When I saw District 9 this time, I was reminded of Sin City, not for any shared content or style, but for my changes in reaction. I saw both in the theatres during their original releases, and neither of them impressed me very much. Now, retrospectively, I can see what I vaguely suspected, they were both extremely unsettling, and nearly peerless in their craft.

Perhaps, like the citizens of 1982’s Johannesburg, I expected Steven Spielberg’s “music from heaven and bright shining lights”. Instead we get a million ailing refugees, insectile aliens confined in a shantytown, the title’s District 9. We learn of the social controversy through a documentary structure, describing the fictional history to this point.

About thirty years later, private security firm Multi-National United (MNU) is tasked with moving the “invaders” two hundred kilometers away, believing segregation will undo the societal ills they are blamed for. Some in the media, however, have noted the firm also happens to be one of the world’s largest weapons manufacturers.

No such things are of any concern to Wikus Van De Merwe (The A-Team’s Sharlto Copley), a simple-minded fall guy assigned to head up MNU’s Alien Affairs. He affects a positive swagger, and demonstrates rare sweetness, and yet he’s also profoundly ignorant, often dangerously so. He’s a white-collar desk jockey out of his depth, manifesting the best and worst of human frailty.

We know from the earliest moments’ narration he becomes involved in terrible doings, which keeps us hanging on to find out what. Ostensibly, District seems to be Close Encounters of the Apartheid. In truth, the issues are largely setting the scene for the journey of one man. We don’t learn much more of “Joburg” itself, nor the visitors’ past and future, but we follow the evolution of Van De Merwe.

At the time this movie was originally shown, Copley was little-known, as were all the rest of the players cast. An absence of distracting stars works well to support the conceit of a documentary looking back in time. Our belief is further suspended by director Neill Blomkamp’s approach, a gritty realism achieved through a pastiche of varied styles. We get the usual “objective” filmmaking, here seasoned throughout with interviews, reportage, news broadcasts, propaganda pieces, time-stamped and split-screened surveillance footage, and flashes of iconography.

While less nauseating than some viewers found the Bourne series, the grainy, handheld tactic convincingly suggests a chaotic reality, as well as blurring the lines between verite and visual effects. As in Cloverfield, the roughness helps us accept non-human artifice.

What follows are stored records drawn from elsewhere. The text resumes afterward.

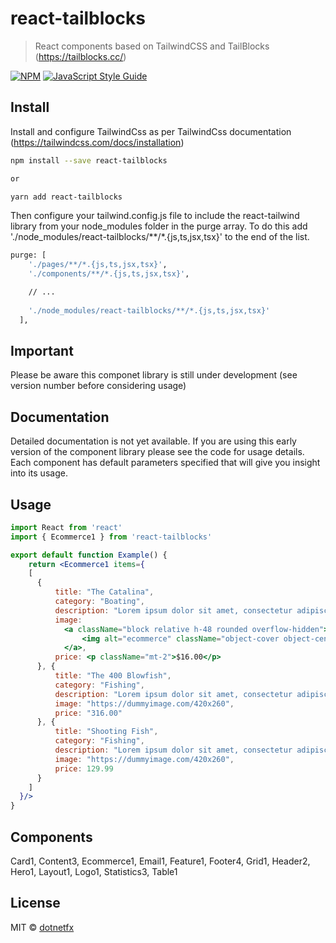 # react-tailblocks

> React components based on TailwindCSS and TailBlocks (https://tailblocks.cc/)

[![NPM](https://img.shields.io/npm/v/react-tailblocks.svg)](https://www.npmjs.com/package/react-tailblocks) [![JavaScript Style Guide](https://img.shields.io/badge/code_style-standard-brightgreen.svg)](https://standardjs.com)

## Install
Install and configure TailwindCss as per TailwindCss documentation (https://tailwindcss.com/docs/installation)

```bash
npm install --save react-tailblocks

or 

yarn add react-tailblocks
```

Then configure your tailwind.config.js file to include the react-tailwind library from your node_modules folder in the purge 
array. To do this add './node_modules/react-tailblocks/**/*.{js,ts,jsx,tsx}' to the end of the list.

```bash
purge: [
    './pages/**/*.{js,ts,jsx,tsx}', 
    './components/**/*.{js,ts,jsx,tsx}',

    // ...
    
    './node_modules/react-tailblocks/**/*.{js,ts,jsx,tsx}'
  ],
```


## Important
Please be aware this componet library is still under development (see version number before considering usage)

## Documentation
Detailed documentation is not yet available.  If you are using this early version of the component library
please see the code for usage details.  Each component has default parameters specified that will give you
insight into its usage.

## Usage

```jsx
import React from 'react'
import { Ecommerce1 } from 'react-tailblocks'

export default function Example() {
    return <Ecommerce1 items={
    [
      {
          title: "The Catalina",
          category: "Boating",
          description: "Lorem ipsum dolor sit amet, consectetur adipiscing elit. Fusce imperdiet hendrerit nisi quis viverra. Cras quis ipsum arcu. Phasellus in nibh mauris. Cras malesuada facilisis porttitor.",
          image: 
            <a className="block relative h-48 rounded overflow-hidden">
                <img alt="ecommerce" className="object-cover object-center w-full h-full block" src="https://dummyimage.com/420x260" />
            </a>,
          price: <p className="mt-2">$16.00</p>
      }, {
          title: "The 400 Blowfish",
          category: "Fishing",
          description: "Lorem ipsum dolor sit amet, consectetur adipiscing elit. Fusce imperdiet hendrerit nisi quis viverra. Cras quis ipsum arcu. Phasellus in nibh mauris. Cras malesuada facilisis porttitor.",
          image: "https://dummyimage.com/420x260",
          price: "316.00"
      }, {
          title: "Shooting Fish",
          category: "Fishing",
          description: "Lorem ipsum dolor sit amet, consectetur adipiscing elit. Fusce imperdiet hendrerit nisi quis viverra. Cras quis ipsum arcu. Phasellus in nibh mauris. Cras malesuada facilisis porttitor.",
          image: "https://dummyimage.com/420x260",
          price: 129.99
      }
    ]
  }/>
}
```

## Components
Card1, Content3, Ecommerce1, Email1, Feature1, Footer4, Grid1, Header2, Hero1, Layout1, Logo1, Statistics3, Table1

## License

MIT © [dotnetfx](https://github.com/dotnetfx)
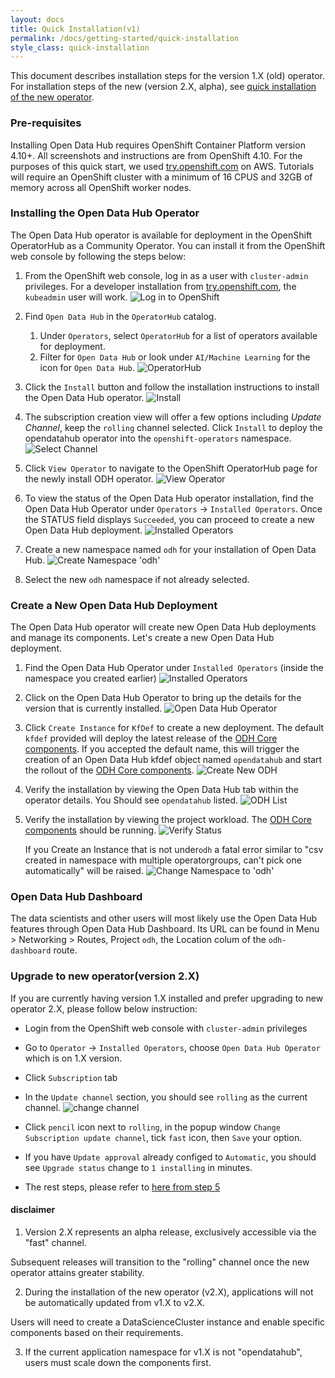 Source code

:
```yaml
---
layout: docs
title: Quick Installation(v1)
permalink: /docs/getting-started/quick-installation
style_class: quick-installation
---
```


This document describes installation steps for the version 1.X (old) operator.
For installation steps of the new (version 2.X, alpha),
see [quick installation of the new operator](../quick-installation-new-operator).

### Pre-requisites

Installing Open Data Hub requires OpenShift Container Platform version 4.10+. All screenshots and instructions are from OpenShift 4.10.  For the purposes of this quick start, we used [try.openshift.com](https://try.openshift.com/) on AWS.  Tutorials will require an OpenShift cluster with a minimum of 16 CPUS and 32GB of memory across all OpenShift worker nodes.

### Installing the Open Data Hub Operator

The Open Data Hub operator is available for deployment in the OpenShift OperatorHub as a Community Operator. You can install it from the OpenShift web console by following the steps below:

1. From the OpenShift web console, log in as a user with `cluster-admin` privileges.  For a developer installation from [try.openshift.com](https://try.openshift.com/), the `kubeadmin` user will work.
   ![Log in to OpenShift](../assets/img/pages/docs/quick-installation/login.png)

1. Find `Open Data Hub` in the `OperatorHub` catalog.
   1. Under `Operators`, select `OperatorHub` for a list of operators available for deployment.
   1. Filter for `Open Data Hub` or look under `AI/Machine Learning` for the icon for `Open Data Hub`.
   ![OperatorHub](../assets/img/pages/docs/quick-installation/operator-hub.png "OperatorHub")

1. Click the `Install` button and follow the installation instructions to install the Open Data Hub operator.
   ![Install](../assets/img/pages/docs/quick-installation/install.png "Install")

1. The subscription creation view will offer a few options including *Update Channel*, 
   keep the `rolling` channel selected. Click `Install` to deploy the opendatahub operator into the `openshift-operators` namespace.
   ![Select Channel](../assets/img/pages/docs/quick-installation/channels.png "Install")

1. Click `View Operator` to navigate to the OpenShift OperatorHub page for the newly install ODH operator.
   ![View Operator](../assets/img/pages/docs/quick-installation/installed-operator-ready-for-use.png "View Installed ODH Operator")

1. To view the status of the Open Data Hub operator installation, find the Open Data Hub Operator under `Operators` -> `Installed Operators`. Once the STATUS field displays `Succeeded`, you can proceed to create a new Open Data Hub deployment.
   ![Installed Operators](../assets/img/pages/docs/quick-installation/installed-operators.png "Installed Operators")

1. Create a new namespace named `odh` for your installation of Open Data Hub.
   ![Create Namespace 'odh'](../assets/img/pages/docs/quick-installation/create-namespace.png "Create Namespace 'odh'")

1. Select the new `odh` namespace if not already selected.

### Create a New Open Data Hub Deployment

The Open Data Hub operator will create new Open Data Hub deployments and manage its components.  Let's create a new Open Data Hub deployment.

1. Find the Open Data Hub Operator under `Installed Operators` (inside the namespace you created earlier)
   ![Installed Operators](../assets/img/pages/docs/quick-installation/installed-operators.png "Installed Operators")

1. Click on the Open Data Hub Operator to bring up the details for the version that is currently installed.
   ![Open Data Hub Operator](../assets/img/pages/docs/quick-installation/odh-operator.png "Open Data Hub Operator")

1. Click `Create Instance` for `KfDef` to create a new deployment.  The default `kfdef` provided will deploy the latest release of the [ODH Core components](../tiered-components). If you accepted the default name, this will trigger the creation of an Open Data Hub kfdef object named `opendatahub` and start the rollout of the [ODH Core components](../tiered-components).
   ![Create New ODH](../assets/img/pages/docs/quick-installation/new-deployment.png "Create New ODH")

1. Verify the installation by viewing the Open Data Hub tab within the operator details.  You Should see `opendatahub` listed.
   ![ODH List](../assets/img/pages/docs/quick-installation/odh-list.png "ODH List")

1. Verify the installation by viewing the project workload.  The [ODH Core components](../tiered-components) should be running.
   ![Verify Status](../assets/img/pages/docs/quick-installation/verify-install.png "Verify Status")

   If you Create an Instance that is not under`odh` a fatal error similar to "csv created in namespace with multiple operatorgroups, can't pick one automatically" will be raised.
   ![Change Namespace to 'odh'](../assets/img/pages/docs/quick-installation/installed-operators-change-namespace.png "Change Namespace to 'odh'")

### Open Data Hub Dashboard

The data scientists and other users will most likely use the
Open Data Hub features through Open Data Hub Dashboard. Its URL can be
found in Menu > Networking > Routes, Project `odh`,
the Location colum of the `odh-dashboard` route.

### Upgrade to new operator(version 2.X)

If you are currently having version 1.X installed and prefer upgrading to new operator 2.X, please follow below instruction:

- Login from the OpenShift web console with `cluster-admin` privileges
- Go to `Operator` -> `Installed Operators`, choose `Open Data Hub Operator` which is on 1.X version.
- Click `Subscription` tab
- In the `Update channel` section, you should see `rolling` as the current channel.
![change channel](../assets/img/pages/docs/quick-installation/change-channel.png "change channel")

- Click `pencil` icon next to `rolling`, in the popup window `Change Subscription update channel`, tick `fast` icon, then `Save` your option.
- If you have `Update approval` already configed to `Automatic`, you should see `Upgrade status` change to `1 installing` in minutes.
- The rest steps, please refer to [here from step 5](../quick-installation-new-operator#installing-the-new-open-data-hub-operator)

#### disclaimer

1. Version 2.X represents an alpha release, exclusively accessible via the "fast" channel.

Subsequent releases will transition to the "rolling" channel once the new operator attains greater stability.

2. During the installation of the new operator (v2.X), applications will not be automatically updated from v1.X to v2.X.

Users will need to create a DataScienceCluster instance and enable specific components based on their requirements.

3. If the current application namespace for v1.X is not "opendatahub", users must scale down the components first.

Come to that matter, I was especially pleased with a fairly simple achievement: human and creature eye lines always matched. It’s disconcerting how rarely this alignment happens, and how distracting the failure can be, like noticing characters speaking out of synch.

Which is sort of representative of the experience overall; it’s a multitude of fine details, adding up to a greater whole. A decent story, a terrific performance, and a truly compelling framework unify to create a successful science fiction. Its political subtext only deepens its appeal.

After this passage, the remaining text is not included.